The Invitation is a interesting story, well acted, and a great ending. It can just be a bit painful to get through for those with lesser attention spans or people who don’t want to wait too long for some of the scarier bits.

3 out of 4.

Krampus

Happy Holidays from the end of March!

I wanted to see Krampus when it came out early in December, but unfortunately there weren’t any prescreenings for the film. Guess they assumed critics would hate it, or not get the point, man.

Either way, I was disappointed, but not disappointed enough to spend money on going to the film. December is busy for awards movies, not comedy horror films!

But the idea of a Krampus movie was very exciting. I haven’t even seen a Christmas horror film since Rare Exports years ago, which was wonderful and you should consider adding it to your Christmas collection.

Clown
But this one has scary clowns, so you know it might be more horror than comedy.

It’s Christmas time, yay! We are going to celebrate at the Engel household with their family coming over. Tom (Adam Scott) and Sarah (Toni Collette) have to make sure their house is clean, food cooked and everything decorated for Santa. After all, their kid Max (Emjay Anthony) still believes despite being like 10 or something. Also living in the house is their older daughter Beth (Stefania LaVie Owen) and Omi (Krista Stadler), Tom’s mom. She speaks German!

Anyways, the family eventually comes over. Rednecks. Howard (David Koechner), Dorothy (Conchata Ferrell), and Linda (Allison Tolman) with some dick kids (Queenie Samuel, Lolo Owen) and a baby.

Needless to say, the other boy kids tease poor Max for believing in Santa. They find his letter to Santa and read it outloud, making fun of his wishes for things like his parents to love each other more, and so on. He gets mad and rips up his letter throwing it into the wind! And with that, the power in the whole city goes out. And the winter storm gets a little bit more wintry.

Strange things are afoot.

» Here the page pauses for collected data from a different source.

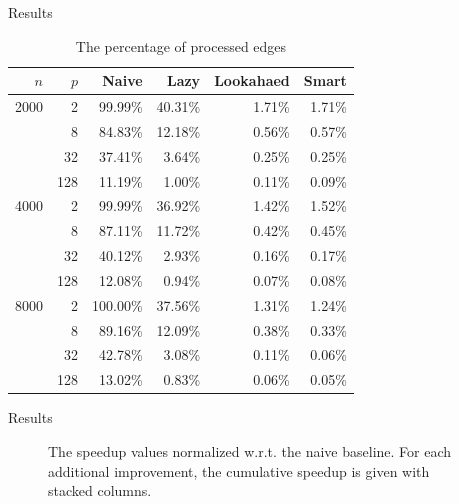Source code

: \documentclass{beamer}
\begin{document}
\begin{frame}{Results}
\begin{table}[ht]
	\center
	\small
	\begin{tabular}{rr||r||rrr}
$n$		&	$p$	& Naive 	& Lazy		& Lookahaed & Smart \\\hline\hline
2000	& 2		& 99.99\%					& 40.31\%	& 1.71\%	& 1.71\%\\
		& 8		& 84.83\%					& 12.18\%	& 0.56\%	& 0.57\%\\
		& 32	& 37.41\%					& 3.64\%	& 0.25\%	& 0.25\%\\
		& 128	& 11.19\%					& 1.00\%	& 0.11\%	& 0.09\%\\\hline
4000	& 2		& 99.99\%					& 36.92\%	& 1.42\%	& 1.52\%\\
		& 8		& 87.11\%					& 11.72\%	& 0.42\%	& 0.45\%\\
		& 32	& 40.12\%					& 2.93\%	& 0.16\%	& 0.17\%\\
		& 128	& 12.08\%					& 0.94\%	& 0.07\%	& 0.08\%\\\hline
8000	& 2		& 100.00\%					& 37.56\%	& 1.31\%	& 1.24\%\\
		& 8		& 89.16\%					& 12.09\%	& 0.38\%	& 0.33\%\\
		& 32	& 42.78\%					& 3.08\%	& 0.11\%	& 0.06\%\\
		& 128	& 13.02\%					& 0.83\%	& 0.06\%	& 0.05\%
	\end{tabular}
	\caption{The percentage of processed edges}
	\label{table:edge-percent}
\end{table}
\end{frame}

\begin{frame}{Results}

\begin{figure}[ht]
	\centering
	\caption{The speedup values normalized w.r.t. the naive baseline. For each additional improvement, the cumulative speedup is given with stacked columns.}
	\label{fig:speedups}
\end{figure}
\end{frame}
\end{document}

But let’s just cut to the chase. People have ruined Christmas. Krampus is here to punish them.

Gma
Damn grandma, you are brave enough to take on the Krampus alone?

When you go into a comedy horror film, you can never really expect a whole lot. They rarely have large budgets and are never really too funny or too scary. Krampus seems to fit the bill like the other ones, with a slightly more impressive budget.

I feel bad for Adam Scott, who often is put into these sort of roles (see Piranha) and lower budget comedies (see Hot Tub Time Machine 2). He is a funny guy who keeps getting stuck in bad to mediocre films.

Krampus at times is a little scary. Toys come to life in a very The Nightmare Before Christmas way. The Krampus itself felt downplayed with most of the work being done by creepy helper demon things. But knowing that even the kids weren’t safe was a nice surprise that a lot of films seem to avoid.

As for the comedy, well, there really wasn’t any. The comedy came from strange things happening, like CGI gingerbread men attacking them. No other real jokes outside of the weird factor, which is the most disappointing aspect of the film.

It did an okay job at the scary parts, but failed when it came to making me chuckle.

2 out of 4.

The Witch

According to some people, there is only allowed to be one good horror movie a year. Something that is clearly leagues above the rest in terms of story, production value, acting, and whatever. Last year it was It Follows, the year before that The Babadook. In 2013 we had The Conjuring, and if I can plug my own favorite for 2012, I’d say Sinister.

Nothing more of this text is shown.